Спаркс слабо улыбнулся, чувствуя, как зеленоватая бледность на его щеках сменяется румянцем смущения.
— Наверное, — он был благодарен, что хоть голос его не выдал. — Наверное, так и есть.
Женщина склонила голову, чуть нахмурившись.
— Ты ведь островитянин?
Спаркс отшатнулся от нее, прижался к стене.
— Откуда ты знаешь?
Женщина лишь пожала плечами.
— У тебя акцент. Да и никто здесь, кроме жителей островов, не станет ходить в плаще из грязных шкур. Прямо из рыбачьей деревни, да?
Он смущенно разглядывал свой плащ.
— Да.
— Что ж, ничего, не пугайся. Не позволяй большому городу сбивать тебя с ног, мальчик. Ты привыкнешь. Правда ведь, Полли?
— Как скажешь, Тор.
Спаркс подался вперед, вглядываясь в того, кто стоял у женщины за спиной, и впервые заметив, что они с ней не одни.
Там возвышался один из этих металлических полулюдей; его матовая шкура отражала тусклый свет. Интересно, какого пола это существо, подумал Спаркс и заметил, как оно выдвинуло что-то вроде третьей ноги или хвоста и преспокойно уселось на эту подпорку. Вместо лица у него было прозрачное окошко, за которым виднелись панели электронных датчиков.
Тор вытащила из кармана своей кожаной куртки плоскую бутылку и открутила пробку.
— Вот. Укрепляет позвоночник.
Он взял бутылку, сделал глоток... задохнулся и почувствовал, как обжигающая сладость огнем растекается во рту и глотке. Он судорожно сглотнул слюну, и на глазах у него выступили слезы.
Тор рассмеялась:
— Да ты настоящий парень!
Подумав, Спаркс сделал еще глоток, уже не дрогнув, и сказал:
— Неплохо. — И отдал ей бутылку. Она снова рассмеялась.
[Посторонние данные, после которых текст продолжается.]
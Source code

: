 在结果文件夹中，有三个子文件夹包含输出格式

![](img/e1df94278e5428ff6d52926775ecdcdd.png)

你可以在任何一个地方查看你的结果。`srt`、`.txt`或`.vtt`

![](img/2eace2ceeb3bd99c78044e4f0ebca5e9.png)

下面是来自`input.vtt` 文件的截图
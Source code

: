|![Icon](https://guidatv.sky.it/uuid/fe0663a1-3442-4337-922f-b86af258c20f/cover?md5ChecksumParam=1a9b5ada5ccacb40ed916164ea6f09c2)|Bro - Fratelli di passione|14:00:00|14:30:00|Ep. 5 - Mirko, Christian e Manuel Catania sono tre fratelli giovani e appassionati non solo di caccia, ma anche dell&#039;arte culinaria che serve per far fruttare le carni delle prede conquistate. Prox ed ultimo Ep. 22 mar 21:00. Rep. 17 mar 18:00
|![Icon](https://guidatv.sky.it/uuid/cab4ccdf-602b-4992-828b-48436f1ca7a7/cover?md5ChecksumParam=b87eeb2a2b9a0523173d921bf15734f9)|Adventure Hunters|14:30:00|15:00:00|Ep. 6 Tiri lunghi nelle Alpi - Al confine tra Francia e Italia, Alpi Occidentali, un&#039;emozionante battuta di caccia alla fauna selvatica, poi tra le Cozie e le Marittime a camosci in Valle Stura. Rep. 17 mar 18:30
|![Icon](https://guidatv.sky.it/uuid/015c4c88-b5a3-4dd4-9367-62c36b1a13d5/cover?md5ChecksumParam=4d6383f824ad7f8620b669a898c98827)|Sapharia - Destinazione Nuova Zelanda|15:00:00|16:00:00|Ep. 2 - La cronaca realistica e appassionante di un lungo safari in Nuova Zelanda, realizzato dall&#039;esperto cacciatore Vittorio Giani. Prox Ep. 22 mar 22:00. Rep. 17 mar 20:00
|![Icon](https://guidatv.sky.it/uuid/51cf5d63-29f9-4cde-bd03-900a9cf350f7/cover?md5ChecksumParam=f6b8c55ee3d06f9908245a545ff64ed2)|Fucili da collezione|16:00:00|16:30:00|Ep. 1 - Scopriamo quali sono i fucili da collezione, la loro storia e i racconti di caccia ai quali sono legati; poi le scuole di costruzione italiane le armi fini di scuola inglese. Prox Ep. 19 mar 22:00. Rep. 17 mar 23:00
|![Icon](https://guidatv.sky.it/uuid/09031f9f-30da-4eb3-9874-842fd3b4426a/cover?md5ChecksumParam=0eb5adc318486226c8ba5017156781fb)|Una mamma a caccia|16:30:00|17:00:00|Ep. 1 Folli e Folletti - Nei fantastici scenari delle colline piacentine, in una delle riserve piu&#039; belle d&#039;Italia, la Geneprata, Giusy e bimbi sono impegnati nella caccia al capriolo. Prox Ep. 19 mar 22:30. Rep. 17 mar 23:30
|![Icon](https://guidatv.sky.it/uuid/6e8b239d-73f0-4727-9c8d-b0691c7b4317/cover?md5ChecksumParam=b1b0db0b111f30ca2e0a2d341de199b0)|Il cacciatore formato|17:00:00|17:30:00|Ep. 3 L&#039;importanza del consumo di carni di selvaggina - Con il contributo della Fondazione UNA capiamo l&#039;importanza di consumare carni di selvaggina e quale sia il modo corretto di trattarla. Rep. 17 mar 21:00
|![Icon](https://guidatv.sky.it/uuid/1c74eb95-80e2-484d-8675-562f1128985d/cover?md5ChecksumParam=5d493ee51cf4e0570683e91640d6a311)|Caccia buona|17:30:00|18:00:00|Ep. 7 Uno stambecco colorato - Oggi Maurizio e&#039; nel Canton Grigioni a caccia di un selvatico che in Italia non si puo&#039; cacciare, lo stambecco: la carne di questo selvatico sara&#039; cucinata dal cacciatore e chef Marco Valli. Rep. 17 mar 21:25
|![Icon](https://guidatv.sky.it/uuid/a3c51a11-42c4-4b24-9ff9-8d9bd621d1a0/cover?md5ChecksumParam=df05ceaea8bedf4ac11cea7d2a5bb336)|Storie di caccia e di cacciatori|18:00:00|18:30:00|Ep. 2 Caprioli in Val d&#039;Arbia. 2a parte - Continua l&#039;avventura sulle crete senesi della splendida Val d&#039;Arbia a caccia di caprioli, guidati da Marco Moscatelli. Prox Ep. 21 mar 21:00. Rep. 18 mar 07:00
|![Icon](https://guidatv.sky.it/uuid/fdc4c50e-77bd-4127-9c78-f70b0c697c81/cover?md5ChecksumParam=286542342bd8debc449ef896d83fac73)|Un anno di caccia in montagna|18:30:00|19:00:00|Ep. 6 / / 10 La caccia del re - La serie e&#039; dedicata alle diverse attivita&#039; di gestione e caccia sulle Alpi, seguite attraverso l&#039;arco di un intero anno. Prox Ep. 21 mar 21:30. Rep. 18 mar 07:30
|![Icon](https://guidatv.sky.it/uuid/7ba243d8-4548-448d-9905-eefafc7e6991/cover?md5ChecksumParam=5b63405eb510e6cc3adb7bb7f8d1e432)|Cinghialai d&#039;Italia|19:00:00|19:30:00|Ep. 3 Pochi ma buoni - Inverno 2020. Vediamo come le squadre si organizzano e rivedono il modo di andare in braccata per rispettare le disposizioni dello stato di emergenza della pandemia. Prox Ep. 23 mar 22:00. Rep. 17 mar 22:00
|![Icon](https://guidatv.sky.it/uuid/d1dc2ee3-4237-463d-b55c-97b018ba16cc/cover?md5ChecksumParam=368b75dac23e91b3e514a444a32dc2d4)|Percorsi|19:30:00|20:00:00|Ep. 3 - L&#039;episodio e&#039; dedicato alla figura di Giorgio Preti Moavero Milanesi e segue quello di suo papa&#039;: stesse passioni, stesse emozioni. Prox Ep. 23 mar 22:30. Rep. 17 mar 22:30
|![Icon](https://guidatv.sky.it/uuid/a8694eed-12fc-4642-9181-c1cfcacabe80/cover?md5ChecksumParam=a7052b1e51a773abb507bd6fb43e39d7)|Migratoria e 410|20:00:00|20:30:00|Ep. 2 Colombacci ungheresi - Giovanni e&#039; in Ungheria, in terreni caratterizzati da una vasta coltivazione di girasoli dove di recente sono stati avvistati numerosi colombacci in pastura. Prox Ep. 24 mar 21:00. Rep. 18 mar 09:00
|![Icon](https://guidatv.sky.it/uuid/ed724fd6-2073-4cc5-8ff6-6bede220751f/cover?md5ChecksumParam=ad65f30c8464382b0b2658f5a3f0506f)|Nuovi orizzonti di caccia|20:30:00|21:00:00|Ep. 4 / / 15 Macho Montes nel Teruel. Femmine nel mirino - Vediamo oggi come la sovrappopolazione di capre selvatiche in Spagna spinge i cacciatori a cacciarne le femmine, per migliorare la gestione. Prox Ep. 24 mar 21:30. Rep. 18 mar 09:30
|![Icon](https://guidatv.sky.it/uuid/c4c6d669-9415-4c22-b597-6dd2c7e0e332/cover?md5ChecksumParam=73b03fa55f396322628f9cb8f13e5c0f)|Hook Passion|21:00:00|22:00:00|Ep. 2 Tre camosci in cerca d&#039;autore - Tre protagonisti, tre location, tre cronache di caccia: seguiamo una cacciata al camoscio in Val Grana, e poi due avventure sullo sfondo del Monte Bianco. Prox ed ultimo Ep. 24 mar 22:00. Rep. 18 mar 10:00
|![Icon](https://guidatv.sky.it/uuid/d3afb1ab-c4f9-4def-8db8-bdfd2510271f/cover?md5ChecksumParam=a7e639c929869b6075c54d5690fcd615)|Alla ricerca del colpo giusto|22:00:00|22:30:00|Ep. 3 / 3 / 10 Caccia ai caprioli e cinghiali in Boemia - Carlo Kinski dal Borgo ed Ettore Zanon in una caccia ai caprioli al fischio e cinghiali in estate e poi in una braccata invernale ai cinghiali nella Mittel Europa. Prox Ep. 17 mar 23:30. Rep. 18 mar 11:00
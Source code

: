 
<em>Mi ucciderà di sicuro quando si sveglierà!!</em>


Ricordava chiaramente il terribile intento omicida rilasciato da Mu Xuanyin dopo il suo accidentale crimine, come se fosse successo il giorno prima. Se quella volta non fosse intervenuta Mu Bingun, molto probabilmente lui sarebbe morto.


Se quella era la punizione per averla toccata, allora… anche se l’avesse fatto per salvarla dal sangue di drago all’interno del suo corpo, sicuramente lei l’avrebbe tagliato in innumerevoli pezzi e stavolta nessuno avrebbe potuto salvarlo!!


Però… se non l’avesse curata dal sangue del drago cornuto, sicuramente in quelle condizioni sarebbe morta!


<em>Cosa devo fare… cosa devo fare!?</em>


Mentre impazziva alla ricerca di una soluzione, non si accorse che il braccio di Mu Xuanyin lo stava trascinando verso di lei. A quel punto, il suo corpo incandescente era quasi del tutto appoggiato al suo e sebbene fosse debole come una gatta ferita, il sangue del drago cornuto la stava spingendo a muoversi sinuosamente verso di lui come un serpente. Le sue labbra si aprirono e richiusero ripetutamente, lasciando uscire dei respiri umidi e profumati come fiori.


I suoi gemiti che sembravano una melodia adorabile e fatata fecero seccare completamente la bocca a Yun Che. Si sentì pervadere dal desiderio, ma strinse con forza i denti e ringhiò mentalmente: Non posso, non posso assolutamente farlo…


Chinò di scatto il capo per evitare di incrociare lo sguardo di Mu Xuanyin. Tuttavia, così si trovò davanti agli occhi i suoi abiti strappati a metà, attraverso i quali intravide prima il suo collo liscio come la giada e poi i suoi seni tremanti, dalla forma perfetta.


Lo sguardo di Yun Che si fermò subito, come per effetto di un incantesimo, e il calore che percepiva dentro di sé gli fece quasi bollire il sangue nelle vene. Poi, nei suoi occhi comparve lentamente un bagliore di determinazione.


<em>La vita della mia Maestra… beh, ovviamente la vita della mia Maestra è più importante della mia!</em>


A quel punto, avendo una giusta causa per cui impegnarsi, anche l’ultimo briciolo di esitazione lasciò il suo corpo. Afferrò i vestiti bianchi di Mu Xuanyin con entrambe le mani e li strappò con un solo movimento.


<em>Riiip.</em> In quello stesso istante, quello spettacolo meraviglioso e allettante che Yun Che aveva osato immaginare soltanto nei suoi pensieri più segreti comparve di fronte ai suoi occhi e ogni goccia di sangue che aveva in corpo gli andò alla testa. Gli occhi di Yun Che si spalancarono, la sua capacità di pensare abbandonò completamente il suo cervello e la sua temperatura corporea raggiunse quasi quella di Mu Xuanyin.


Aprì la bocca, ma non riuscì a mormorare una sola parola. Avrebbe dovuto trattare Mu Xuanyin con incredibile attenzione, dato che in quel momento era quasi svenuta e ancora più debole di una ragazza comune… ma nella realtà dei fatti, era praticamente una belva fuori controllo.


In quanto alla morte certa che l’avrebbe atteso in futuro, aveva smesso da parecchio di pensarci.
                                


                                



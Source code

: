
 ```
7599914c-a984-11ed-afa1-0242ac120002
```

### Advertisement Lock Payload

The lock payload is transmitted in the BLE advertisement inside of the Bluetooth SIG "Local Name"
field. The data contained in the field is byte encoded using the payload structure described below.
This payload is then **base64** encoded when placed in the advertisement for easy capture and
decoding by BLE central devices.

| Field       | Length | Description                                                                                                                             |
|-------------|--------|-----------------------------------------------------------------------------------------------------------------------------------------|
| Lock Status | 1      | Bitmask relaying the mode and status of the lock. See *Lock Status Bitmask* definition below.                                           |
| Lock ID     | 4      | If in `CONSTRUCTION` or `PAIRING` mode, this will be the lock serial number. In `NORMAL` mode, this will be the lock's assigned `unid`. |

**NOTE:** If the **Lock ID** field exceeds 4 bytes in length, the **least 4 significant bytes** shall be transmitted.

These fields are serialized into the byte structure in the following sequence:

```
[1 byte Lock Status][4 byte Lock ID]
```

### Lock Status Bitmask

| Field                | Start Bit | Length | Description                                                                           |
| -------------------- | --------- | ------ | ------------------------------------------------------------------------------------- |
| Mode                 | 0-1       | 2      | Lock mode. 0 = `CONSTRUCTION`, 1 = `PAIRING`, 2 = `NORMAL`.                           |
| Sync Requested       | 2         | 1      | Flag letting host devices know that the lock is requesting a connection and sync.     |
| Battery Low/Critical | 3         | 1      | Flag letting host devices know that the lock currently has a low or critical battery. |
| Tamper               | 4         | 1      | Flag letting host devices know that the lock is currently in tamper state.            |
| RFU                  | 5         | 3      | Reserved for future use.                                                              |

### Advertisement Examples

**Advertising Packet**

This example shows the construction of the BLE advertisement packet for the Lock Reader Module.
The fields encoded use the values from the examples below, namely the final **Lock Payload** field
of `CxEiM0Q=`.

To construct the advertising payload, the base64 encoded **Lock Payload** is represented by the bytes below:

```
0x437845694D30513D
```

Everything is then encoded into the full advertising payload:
— Это... как оно... хм... как он... — Спаркс толчком отодвинулся от стены, не сводя глаз с металлического существа и пытаясь задать вопрос так, чтобы никого не обидеть. — Это что же, у него костюм такой — жестяной?
Тор улыбнулась, заправляя прядь тусклых светло-каштановых волос за ухо. Он догадался, что она, по крайней мере, в полтора раза старше, чем он.
— Нет, но он думает, что это так. Разве я не права, Поллукс?